Data-driven models have advanced deterministic ocean forecasting, but extending machine learning to probabilistic global ocean prediction remains an open challenge. Here we introduce FuXi-ONS, the first machine-learning ensemble forecasting system for the global ocean, providing 5-day forecasts on a global 1° grid up to 365 days for sea-surface temperature, sea-surface height, subsurface temperature, salinity and ocean currents. Rather than relying on repeated integration of computationally expensive numerical models, FuXi-ONS learns physically structured perturbations and incorporates an atmospheric encoding module to stabilize long-range forecasts. Evaluated against GLORYS12 reanalysis, FuXi-ONS improves both ensemble-mean skill and probabilistic forecast quality relative to deterministic and noise-perturbed baselines, and shows competitive performance against established seasonal forecast references for SST and Niño3.4 variability, while running orders of magnitude faster than conventional ensemble systems. These results provide a strong example of machine learning advancing a core problem in ocean science, and establish a practical path toward efficient probabilistic ocean forecasting and climate risk assessment.

Figures (5)

• Figure 1: Depth-averaged forecast skill Comparison of FuXi-ONS with baselines over all lead times.

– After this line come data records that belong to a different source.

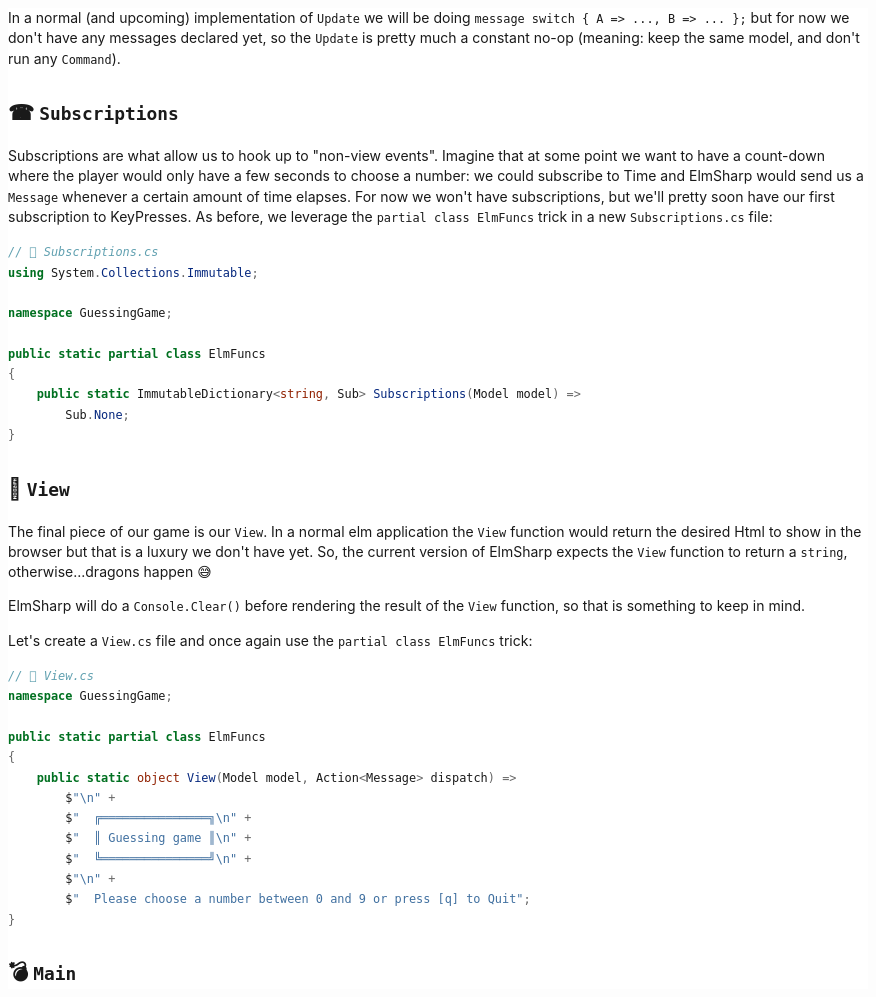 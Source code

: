 In a normal (and upcoming) implementation of `Update` we will be doing `message switch { A => ..., B => ... };` but for now we don't have any messages declared yet, so the `Update` is pretty much a constant no-op (meaning: keep the same model, and don't run any `Command`).

## ☎ `Subscriptions`

Subscriptions are what allow us to hook up to "non-view events". Imagine that at some point we want to have a count-down where the player would only have a few seconds to choose a number: we could subscribe to Time and ElmSharp would send us a `Message` whenever a certain amount of time elapses. For now we won't have subscriptions, but we'll pretty soon have our first subscription to KeyPresses. As before, we leverage the `partial class ElmFuncs` trick in a new `Subscriptions.cs` file:

```csharp
// 📃 Subscriptions.cs
using System.Collections.Immutable;

namespace GuessingGame;

public static partial class ElmFuncs
{
    public static ImmutableDictionary<string, Sub> Subscriptions(Model model) =>
        Sub.None;
}
```

## 👀 `View`

The final piece of our game is our `View`. In a normal elm application the `View` function would return the desired Html to show in the browser but that is a luxury we don't have yet. So, the current version of ElmSharp expects the `View` function to return a `string`, otherwise...dragons happen 😅

ElmSharp will do a `Console.Clear()` before rendering the result of the `View` function, so that is something to keep in mind.

Let's create a `View.cs` file and once again use the `partial class ElmFuncs` trick:

```csharp
// 📃 View.cs
namespace GuessingGame;

public static partial class ElmFuncs
{
    public static object View(Model model, Action<Message> dispatch) =>
        $"\n" +
        $"  ╔═══════════════╗\n" +
        $"  ║ Guessing game ║\n" +
        $"  ╚═══════════════╝\n" +
        $"\n" +
        $"  Please choose a number between 0 and 9 or press [q] to Quit";
}
```

## 💣 `Main`
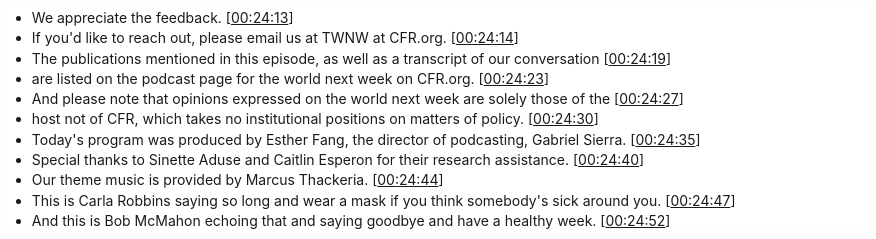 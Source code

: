 *  We appreciate the feedback. [[00:24:13](https://www.youtube.com/watch?v=aye6WgTiFAM&t=1453.1000000000001s)]
*  If you'd like to reach out, please email us at TWNW at CFR.org. [[00:24:14](https://www.youtube.com/watch?v=aye6WgTiFAM&t=1454.6200000000001s)]
*  The publications mentioned in this episode, as well as a transcript of our conversation [[00:24:19](https://www.youtube.com/watch?v=aye6WgTiFAM&t=1459.66s)]
*  are listed on the podcast page for the world next week on CFR.org. [[00:24:23](https://www.youtube.com/watch?v=aye6WgTiFAM&t=1463.26s)]
*  And please note that opinions expressed on the world next week are solely those of the [[00:24:27](https://www.youtube.com/watch?v=aye6WgTiFAM&t=1467.38s)]
*  host not of CFR, which takes no institutional positions on matters of policy. [[00:24:30](https://www.youtube.com/watch?v=aye6WgTiFAM&t=1470.7s)]
*  Today's program was produced by Esther Fang, the director of podcasting, Gabriel Sierra. [[00:24:35](https://www.youtube.com/watch?v=aye6WgTiFAM&t=1475.5800000000002s)]
*  Special thanks to Sinette Aduse and Caitlin Esperon for their research assistance. [[00:24:40](https://www.youtube.com/watch?v=aye6WgTiFAM&t=1480.06s)]
*  Our theme music is provided by Marcus Thackeria. [[00:24:44](https://www.youtube.com/watch?v=aye6WgTiFAM&t=1484.02s)]
*  This is Carla Robbins saying so long and wear a mask if you think somebody's sick around you. [[00:24:47](https://www.youtube.com/watch?v=aye6WgTiFAM&t=1487.14s)]
*  And this is Bob McMahon echoing that and saying goodbye and have a healthy week. [[00:24:52](https://www.youtube.com/watch?v=aye6WgTiFAM&t=1492.78s)]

Forecast performance over the 2021--2023 test period for salinity (S), temperature (ST), zonal current (SU), meridional current (SV), and sea surface height (SSH) as a function of lead time up to 360 days. Rows show the continuous ranked probability score (CRPS), spread-skill ratio (SSR), root mean square error (RMSE), and anomaly correlation coefficient (ACC). CRPS and SSR are reported only for the two ensemble methods, FuXi-ONS and FuXi-Aim-Perlin. RMSE and ACC further include the deterministic baseline FuXi-Aim and persistence. Lower values indicate better performance for CRPS and RMSE, whereas higher values indicate better performance for SSR and ACC. FuXi-ONS consistently provides the best overall probabilistic performance and the strongest deterministic performance of the ensemble mean across most variables and lead times.
• Figure 2: Depth-dependent normalized improvement of FuXi-ONS as a function of forecast lead time. Columns correspond to salinity (S), temperature (ST), zonal current (SU), and meridional current (SV). Rows show the relative changes in CRPS, SSR, RMSE, and ACC, respectively, across forecast lead times and depth levels. For CRPS and SSR, the normalized improvement is computed relative to FuXi-Aim-Perlin; for RMSE and ACC, it is computed relative to FuXi-Aim.
• Figure 3: Niño3.4 forecasts for the 2021-02 initialization. Niño3.4 index forecasts from GLORY, NMME, IRI-D, IRI-ALL, and FuXi-ONS as a function of lead season. IRI-D uses only dynamical models, whereas IRI-ALL combines dynamical and statistical models. FuXi-ONS w1--w6 denote forecasts initialized every 5 days within the month, specifically 1 February, 6 February, 11 February, 16 February, 21 February, and 26 February 2021, and the FuXi-ONS mean denotes the average over these six forecasts. The horizontal axis is expressed in overlapping 3-month seasons, where each value is the mean over the labeled season, for example FMA denotes the average of February, March, and April.
• Figure 4: Comparison of FuXi-ONS with NMME for sea-surface temperature forecasting. RMSE, ACC, CRPS, and SSR of monthly SST forecasts as a function of lead time. The blue solid line denotes FuXi-ONS, and the red line with circle markers denotes NMME. All metrics are averaged over forecasts initialized in 2021.
• Figure 5: Architecture of the FuXi-ONS ensemble forecasting framework. (a) Structured-noise generation module. Given the current ocean state $X_t$, the model predicts state-dependent perturbation statistics and samples spatially correlated noise through an SPDE-based Matérn formulation, yielding the structured perturbation field $N_t^{(m)}$. (b) Forecast module. The initial atmospheric state $A_{\mathrm{init}}$ and auxiliary input $C$ are encoded into latent conditioning features $F_{\mathrm{air}}$ and $F_c$. The perturbed ocean state $X_t + N_t^{(m)}$ is then mapped to the next-step forecast $\hat{X}_{t+1}^{(m)}$. Multiple ensemble members are generated by resampling $N_t^{(m)}$ at each forecast step.